Here’s where things get heated: the Marin County Sheriff’s Office is about to reveal that 23 people were flagged for ICE notifications in 2025, up from 14 the year before. That’s the kind of number that’s got the No ICE in Marin Coalition fired up. Over 6,000 residents have already signed a petition demanding the sheriff stop cooperating with ICE unless there’s a judicial warrant involved. They’re also pushing the county to drop out of a federal reimbursement program called SCAAP that pays counties for immigration-related incarceration costs. Good news on that front: Marin County actually dropped SCAAP funding from its proposed 2026-28 budget back in February.

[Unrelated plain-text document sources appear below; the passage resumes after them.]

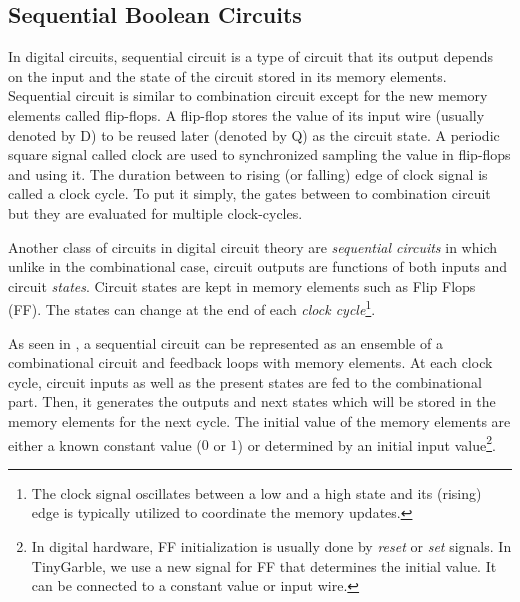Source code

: \subsection{Sequential Boolean Circuits}
In digital circuits, sequential circuit is a type of circuit that its output depends on the input and the state of the circuit stored in its memory elements.
Sequential circuit is similar to combination circuit except for the new memory elements called flip-flops.
A flip-flop stores the value of its input wire (usually denoted by D) to be reused later (denoted by Q) as the circuit state.
A periodic square signal called clock are used to synchronized sampling the value in flip-flops and using it.
The duration between to rising (or falling) edge of clock signal is called a clock cycle.
To put it simply, the gates between to combination circuit but they are evaluated for multiple clock-cycles.


Another class of circuits in digital circuit theory are \emph{sequential circuits} in which unlike in the combinational case, circuit outputs are functions of both inputs and circuit \emph{states}.
Circuit states are kept in memory elements such as Flip Flops (FF).
The states can change at the end of each \emph{clock cycle}\footnote{The clock signal oscillates between a low and a high state and its (rising) edge is typically utilized to coordinate the memory updates.}.

As seen in , a sequential circuit can be represented as an ensemble of a combinational circuit and feedback loops with memory elements.
At each clock cycle, circuit inputs as well as the present states are fed to the combinational part.
Then, it generates the outputs and next states which will be stored in the memory elements for the next cycle.
The initial value of the memory elements are either a known constant value ($0$ or $1$) or determined by an initial input value\footnote{In digital hardware, FF initialization is usually done by \emph{reset} or \emph{set} signals. In TinyGarble, we use a new signal for FF that determines the initial value. It can be connected to a constant value or input wire.}.
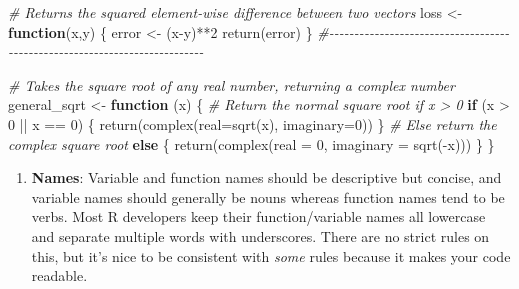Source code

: \documentclass[
]{book}
\newenvironment{Shaded}{\begin{snugshade}}{\end{snugshade}}
\newcommand{\AttributeTok}[1]{\textcolor[rgb]{0.77,0.63,0.00}{#1}}
\newcommand{\CommentTok}[1]{\textcolor[rgb]{0.56,0.35,0.01}{\textit{#1}}}
\newcommand{\ControlFlowTok}[1]{\textcolor[rgb]{0.13,0.29,0.53}{\textbf{#1}}}
\newcommand{\DecValTok}[1]{\textcolor[rgb]{0.00,0.00,0.81}{#1}}
\newcommand{\FunctionTok}[1]{\textcolor[rgb]{0.00,0.00,0.00}{#1}}
\newcommand{\NormalTok}[1]{#1}
\newcommand{\OtherTok}[1]{\textcolor[rgb]{0.56,0.35,0.01}{#1}}
\newcommand{\SpecialCharTok}[1]{\textcolor[rgb]{0.00,0.00,0.00}{#1}}
\providecommand{\tightlist}{%
  \setlength{\itemsep}{0pt}\setlength{\parskip}{0pt}}
\begin{document}
\begin{Shaded}
\begin{Highlighting}[]
\CommentTok{\# Returns the squared element{-}wise difference between two vectors}
\NormalTok{loss }\OtherTok{\textless{}{-}} \ControlFlowTok{function}\NormalTok{(x,y) \{}
\NormalTok{  error }\OtherTok{\textless{}{-}}\NormalTok{ (x}\SpecialCharTok{{-}}\NormalTok{y)}\SpecialCharTok{**}\DecValTok{2}
  \FunctionTok{return}\NormalTok{(error)}
\NormalTok{\}}
\CommentTok{\#{-}{-}{-}{-}{-}{-}{-}{-}{-}{-}{-}{-}{-}{-}{-}{-}{-}{-}{-}{-}{-}{-}{-}{-}{-}{-}{-}{-}{-}{-}{-}{-}{-}{-}{-}{-}{-}{-}{-}{-}{-}{-}{-}{-}{-}{-}{-}{-}{-}{-}{-}{-}{-}{-}{-}{-}{-}{-}{-}{-}{-}{-}{-}{-}{-}{-}{-}{-}{-}{-}{-}{-}{-}{-}{-}}

\CommentTok{\# Takes the square root of any real number, returning a complex number}
\NormalTok{general\_sqrt }\OtherTok{\textless{}{-}} \ControlFlowTok{function}\NormalTok{ (x) \{}
  \CommentTok{\# Return the normal square root if x \textgreater{} 0}
  \ControlFlowTok{if}\NormalTok{ (x }\SpecialCharTok{\textgreater{}} \DecValTok{0} \SpecialCharTok{||}\NormalTok{ x }\SpecialCharTok{==} \DecValTok{0}\NormalTok{) \{}
    \FunctionTok{return}\NormalTok{(}\FunctionTok{complex}\NormalTok{(}\AttributeTok{real=}\FunctionTok{sqrt}\NormalTok{(x), }\AttributeTok{imaginary=}\DecValTok{0}\NormalTok{))}
\NormalTok{  \}}
  \CommentTok{\# Else return the complex square root}
  \ControlFlowTok{else}\NormalTok{ \{}
    \FunctionTok{return}\NormalTok{(}\FunctionTok{complex}\NormalTok{(}\AttributeTok{real =} \DecValTok{0}\NormalTok{, }\AttributeTok{imaginary =} \FunctionTok{sqrt}\NormalTok{(}\SpecialCharTok{{-}}\NormalTok{x)))}
\NormalTok{  \}}
\NormalTok{\}}
\end{Highlighting}
\end{Shaded}

\begin{enumerate}
\def\labelenumi{\arabic{enumi}.}
\setcounter{enumi}{1}
\tightlist
\item
  \textbf{Names}: Variable and function names should be descriptive but concise, and variable names should generally be nouns whereas function names tend to be verbs. Most R developers keep their function/variable names all lowercase and separate multiple words with underscores. There are no strict rules on this, but it's nice to be consistent with \emph{some} rules because it makes your code readable.
\end{enumerate}
\end{document}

Activists are pointing to what other Bay Area cities are doing as proof that there’s a better way forward. San Francisco has figured out how to let people’s families and lawyers find them in jail without making their information publicly available to federal agencies the way Marin does. San Francisco and Alameda have both created ICE-free zones on certain public properties. Then there’s Mountain View, Santa Cruz, Los Altos Hills, and Santa Clara County, all of which ended contracts with Flock Safety, a license plate reader company, after discovering the system was sharing data outside of California.
State law actually backs up these moves. Senate Bill 54, California’s 2018 sanctuary law, explicitly prohibits using state and local resources for federal immigration enforcement. Senate Bill 34 from 2016 bans sharing camera database information with federal agencies altogether.
Marin County officials want to be clear that Tuesday’s meeting is purely informational. The Board of Supervisors won’t be taking any action during the forum. But based on the momentum building in the community, don’t expect that to be the last word on this issue. The conversation around ICE cooperation in Marin County is just getting started.